Start of DATA FOR THIS TASK

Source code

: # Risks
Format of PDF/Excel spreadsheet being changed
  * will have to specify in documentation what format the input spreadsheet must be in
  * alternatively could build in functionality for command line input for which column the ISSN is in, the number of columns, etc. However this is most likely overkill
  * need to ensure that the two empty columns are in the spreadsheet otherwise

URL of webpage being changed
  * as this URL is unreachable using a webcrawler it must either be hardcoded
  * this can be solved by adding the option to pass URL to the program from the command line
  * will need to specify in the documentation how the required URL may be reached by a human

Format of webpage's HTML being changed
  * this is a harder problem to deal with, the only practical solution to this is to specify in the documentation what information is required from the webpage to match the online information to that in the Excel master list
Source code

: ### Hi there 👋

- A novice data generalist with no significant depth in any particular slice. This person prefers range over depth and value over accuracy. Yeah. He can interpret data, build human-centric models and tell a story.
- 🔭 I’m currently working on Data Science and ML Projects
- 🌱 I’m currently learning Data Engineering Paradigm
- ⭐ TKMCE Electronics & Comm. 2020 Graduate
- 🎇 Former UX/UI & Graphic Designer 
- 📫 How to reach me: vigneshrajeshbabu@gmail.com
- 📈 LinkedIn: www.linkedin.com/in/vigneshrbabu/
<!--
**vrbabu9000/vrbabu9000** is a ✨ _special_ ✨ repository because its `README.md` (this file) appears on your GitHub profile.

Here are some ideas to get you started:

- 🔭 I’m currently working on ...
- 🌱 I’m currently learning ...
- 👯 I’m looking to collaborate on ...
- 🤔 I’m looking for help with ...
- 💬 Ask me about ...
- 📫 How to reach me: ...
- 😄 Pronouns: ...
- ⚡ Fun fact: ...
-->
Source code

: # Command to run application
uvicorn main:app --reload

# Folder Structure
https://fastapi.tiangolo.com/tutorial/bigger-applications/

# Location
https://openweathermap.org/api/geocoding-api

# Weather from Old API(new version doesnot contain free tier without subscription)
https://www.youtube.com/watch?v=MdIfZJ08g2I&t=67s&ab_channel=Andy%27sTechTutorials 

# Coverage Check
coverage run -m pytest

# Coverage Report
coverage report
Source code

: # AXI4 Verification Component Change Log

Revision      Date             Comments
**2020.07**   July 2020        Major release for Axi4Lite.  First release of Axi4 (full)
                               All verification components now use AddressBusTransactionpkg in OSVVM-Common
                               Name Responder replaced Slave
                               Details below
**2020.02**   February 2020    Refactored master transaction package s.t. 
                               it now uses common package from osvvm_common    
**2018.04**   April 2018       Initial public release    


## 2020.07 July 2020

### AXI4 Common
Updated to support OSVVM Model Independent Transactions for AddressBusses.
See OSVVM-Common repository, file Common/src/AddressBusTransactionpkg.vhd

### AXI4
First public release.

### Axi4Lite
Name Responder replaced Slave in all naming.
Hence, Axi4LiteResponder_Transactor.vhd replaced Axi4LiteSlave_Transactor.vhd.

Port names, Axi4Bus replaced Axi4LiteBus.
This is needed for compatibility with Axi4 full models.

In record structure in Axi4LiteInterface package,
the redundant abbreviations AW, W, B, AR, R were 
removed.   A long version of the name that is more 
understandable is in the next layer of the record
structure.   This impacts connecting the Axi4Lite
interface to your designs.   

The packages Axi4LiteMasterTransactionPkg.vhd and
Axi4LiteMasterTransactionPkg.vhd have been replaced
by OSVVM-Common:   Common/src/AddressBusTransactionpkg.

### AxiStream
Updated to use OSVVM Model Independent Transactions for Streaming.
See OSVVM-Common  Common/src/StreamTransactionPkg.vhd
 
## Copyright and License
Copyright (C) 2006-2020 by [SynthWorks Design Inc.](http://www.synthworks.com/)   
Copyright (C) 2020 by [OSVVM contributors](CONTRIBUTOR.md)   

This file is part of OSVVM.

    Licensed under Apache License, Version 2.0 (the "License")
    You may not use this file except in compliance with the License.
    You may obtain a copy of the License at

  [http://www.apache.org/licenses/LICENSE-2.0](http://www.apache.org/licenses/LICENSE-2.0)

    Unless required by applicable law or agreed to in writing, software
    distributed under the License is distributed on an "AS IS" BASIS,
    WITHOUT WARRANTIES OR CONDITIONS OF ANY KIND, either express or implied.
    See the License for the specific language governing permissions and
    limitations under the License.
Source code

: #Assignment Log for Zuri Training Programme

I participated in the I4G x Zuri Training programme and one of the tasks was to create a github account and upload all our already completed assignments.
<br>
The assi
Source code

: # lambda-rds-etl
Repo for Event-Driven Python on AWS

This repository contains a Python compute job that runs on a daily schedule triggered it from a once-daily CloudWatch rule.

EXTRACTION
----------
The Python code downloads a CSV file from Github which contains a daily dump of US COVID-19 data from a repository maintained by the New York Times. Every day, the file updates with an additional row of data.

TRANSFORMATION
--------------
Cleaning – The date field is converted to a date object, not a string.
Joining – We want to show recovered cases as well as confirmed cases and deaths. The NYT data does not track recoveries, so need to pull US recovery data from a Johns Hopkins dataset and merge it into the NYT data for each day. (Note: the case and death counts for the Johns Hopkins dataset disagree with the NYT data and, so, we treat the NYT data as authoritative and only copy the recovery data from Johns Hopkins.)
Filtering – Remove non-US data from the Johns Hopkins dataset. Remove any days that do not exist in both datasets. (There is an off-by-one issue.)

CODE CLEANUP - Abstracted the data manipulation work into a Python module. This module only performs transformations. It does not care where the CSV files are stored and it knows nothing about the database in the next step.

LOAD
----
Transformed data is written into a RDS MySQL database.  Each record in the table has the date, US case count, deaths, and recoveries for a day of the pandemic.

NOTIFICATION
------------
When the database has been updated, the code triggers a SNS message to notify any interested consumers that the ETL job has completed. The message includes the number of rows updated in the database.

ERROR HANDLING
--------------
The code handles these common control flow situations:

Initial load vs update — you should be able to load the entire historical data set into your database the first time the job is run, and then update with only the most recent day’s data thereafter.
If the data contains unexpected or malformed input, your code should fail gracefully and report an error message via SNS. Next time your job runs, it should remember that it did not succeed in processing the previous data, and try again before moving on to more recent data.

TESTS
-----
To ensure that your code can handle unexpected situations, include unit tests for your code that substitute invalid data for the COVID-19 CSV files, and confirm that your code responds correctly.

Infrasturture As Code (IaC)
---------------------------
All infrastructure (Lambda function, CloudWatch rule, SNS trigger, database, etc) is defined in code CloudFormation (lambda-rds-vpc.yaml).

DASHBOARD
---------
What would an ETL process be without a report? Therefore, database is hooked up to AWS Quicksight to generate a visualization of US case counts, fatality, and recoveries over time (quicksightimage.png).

End of DATA FOR THIS TASK

_WHAT YOU WILL DO_
I'd like all of the entries written out again exactly as they appear above.

_EXERCISE OUTPUT_
Source code

: # Risks
Format of PDF/Excel spreadsheet being changed
  * will have to specify in documentation what format the input spreadsheet must be in
  * alternatively could build in functionality for command line input for which column the ISSN is in, the number of columns, etc. However this is most likely overkill
  * need to ensure that the two empty columns are in the spreadsheet otherwise

URL of webpage being changed
  * as this URL is unreachable using a webcrawler it must either be hardcoded
  * this can be solved by adding the option to pass URL to the program from the command line
  * will need to specify in the documentation how the required URL may be reached by a human

Format of webpage's HTML being changed
  * this is a harder problem to deal with, the only practical solution to this is to specify in the documentation what information is required from the webpage to match the online information to that in the Excel master list
Source code

: ### Hi there 👋

- A novice data generalist with no significant depth in any particular slice. This person prefers range over depth and value over accuracy. Yeah. He can interpret data, build human-centric models and tell a story.
- 🔭 I’m currently working on Data Science and ML Projects
- 🌱 I’m currently learning Data Engineering Paradigm
- ⭐ TKMCE Electronics & Comm. 2020 Graduate
- 🎇 Former UX/UI & Graphic Designer 
- 📫 How to reach me: vigneshrajeshbabu@gmail.com
- 📈 LinkedIn: www.linkedin.com/in/vigneshrbabu/
<!--
**vrbabu9000/vrbabu9000** is a ✨ _special_ ✨ repository because its `README.md` (this file) appears on your GitHub profile.

Here are some ideas to get you started:

- 🔭 I’m currently working on ...
- 🌱 I’m currently learning ...
- 👯 I’m looking to collaborate on ...
- 🤔 I’m looking for help with ...
- 💬 Ask me about ...
- 📫 How to reach me: ...
- 😄 Pronouns: ...
- ⚡ Fun fact: ...
-->
Source code

: # Command to run application
uvicorn main:app --reload

# Folder Structure
https://fastapi.tiangolo.com/tutorial/bigger-applications/

# Location
https://openweathermap.org/api/geocoding-api

# Weather from Old API(new version doesnot contain free tier without subscription)
https://www.youtube.com/watch?v=MdIfZJ08g2I&t=67s&ab_channel=Andy%27sTechTutorials 

# Coverage Check
coverage run -m pytest

# Coverage Report
coverage report
Source code

: # AXI4 Verification Component Change Log

Revision      Date             Comments
**2020.07**   July 2020        Major release for Axi4Lite.  First release of Axi4 (full)
                               All verification components now use AddressBusTransactionpkg in OSVVM-Common
                               Name Responder replaced Slave
                               Details below
**2020.02**   February 2020    Refactored master transaction package s.t. 
                               it now uses common package from osvvm_common    
**2018.04**   April 2018       Initial public release    


## 2020.07 July 2020

### AXI4 Common
Updated to support OSVVM Model Independent Transactions for AddressBusses.
See OSVVM-Common repository, file Common/src/AddressBusTransactionpkg.vhd

### AXI4
First public release.

### Axi4Lite
Name Responder replaced Slave in all naming.
Hence, Axi4LiteResponder_Transactor.vhd replaced Axi4LiteSlave_Transactor.vhd.

Port names, Axi4Bus replaced Axi4LiteBus.
This is needed for compatibility with Axi4 full models.

In record structure in Axi4LiteInterface package,
the redundant abbreviations AW, W, B, AR, R were 
removed.   A long version of the name that is more 
understandable is in the next layer of the record
structure.   This impacts connecting the Axi4Lite
interface to your designs.   

The packages Axi4LiteMasterTransactionPkg.vhd and
Axi4LiteMasterTransactionPkg.vhd have been replaced
by OSVVM-Common:   Common/src/AddressBusTransactionpkg.

### AxiStream
Updated to use OSVVM Model Independent Transactions for Streaming.
See OSVVM-Common  Common/src/StreamTransactionPkg.vhd
 
## Copyright and License
Copyright (C) 2006-2020 by [SynthWorks Design Inc.](http://www.synthworks.com/)   
Copyright (C) 2020 by [OSVVM contributors](CONTRIBUTOR.md)   

This file is part of OSVVM.

    Licensed under Apache License, Version 2.0 (the "License")
    You may not use this file except in compliance with the License.
    You may obtain a copy of the License at

  [http://www.apache.org/licenses/LICENSE-2.0](http://www.apache.org/licenses/LICENSE-2.0)

    Unless required by applicable law or agreed to in writing, software
    distributed under the License is distributed on an "AS IS" BASIS,
    WITHOUT WARRANTIES OR CONDITIONS OF ANY KIND, either express or implied.
    See the License for the specific language governing permissions and
    limitations under the License.
Source code

: #Assignment Log for Zuri Training Programme

I participated in the I4G x Zuri Training programme and one of the tasks was to create a github account and upload all our already completed assignments.
<br>
The assi
Source code

: # lambda-rds-etl
Repo for Event-Driven Python on AWS

This repository contains a Python compute job that runs on a daily schedule triggered it from a once-daily CloudWatch rule.

EXTRACTION
----------
The Python code downloads a CSV file from Github which contains a daily dump of US COVID-19 data from a repository maintained by the New York Times. Every day, the file updates with an additional row of data.

TRANSFORMATION
--------------
Cleaning – The date field is converted to a date object, not a string.
Joining – We want to show recovered cases as well as confirmed cases and deaths. The NYT data does not track recoveries, so need to pull US recovery data from a Johns Hopkins dataset and merge it into the NYT data for each day. (Note: the case and death counts for the Johns Hopkins dataset disagree with the NYT data and, so, we treat the NYT data as authoritative and only copy the recovery data from Johns Hopkins.)
Filtering – Remove non-US data from the Johns Hopkins dataset. Remove any days that do not exist in both datasets. (There is an off-by-one issue.)

CODE CLEANUP - Abstracted the data manipulation work into a Python module. This module only performs transformations. It does not care where the CSV files are stored and it knows nothing about the database in the next step.

LOAD
----
Transformed data is written into a RDS MySQL database.  Each record in the table has the date, US case count, deaths, and recoveries for a day of the pandemic.

NOTIFICATION
------------
When the database has been updated, the code triggers a SNS message to notify any interested consumers that the ETL job has completed. The message includes the number of rows updated in the database.

ERROR HANDLING
--------------
The code handles these common control flow situations:

Initial load vs update — you should be able to load the entire historical data set into your database the first time the job is run, and then update with only the most recent day’s data thereafter.
If the data contains unexpected or malformed input, your code should fail gracefully and report an error message via SNS. Next time your job runs, it should remember that it did not succeed in processing the previous data, and try again before moving on to more recent data.

TESTS
-----
To ensure that your code can handle unexpected situations, include unit tests for your code that substitute invalid data for the COVID-19 CSV files, and confirm that your code responds correctly.

Infrasturture As Code (IaC)
---------------------------
All infrastructure (Lambda function, CloudWatch rule, SNS trigger, database, etc) is defined in code CloudFormation (lambda-rds-vpc.yaml).

DASHBOARD
---------
What would an ETL process be without a report? Therefore, database is hooked up to AWS Quicksight to generate a visualization of US case counts, fatality, and recoveries over time (quicksightimage.png).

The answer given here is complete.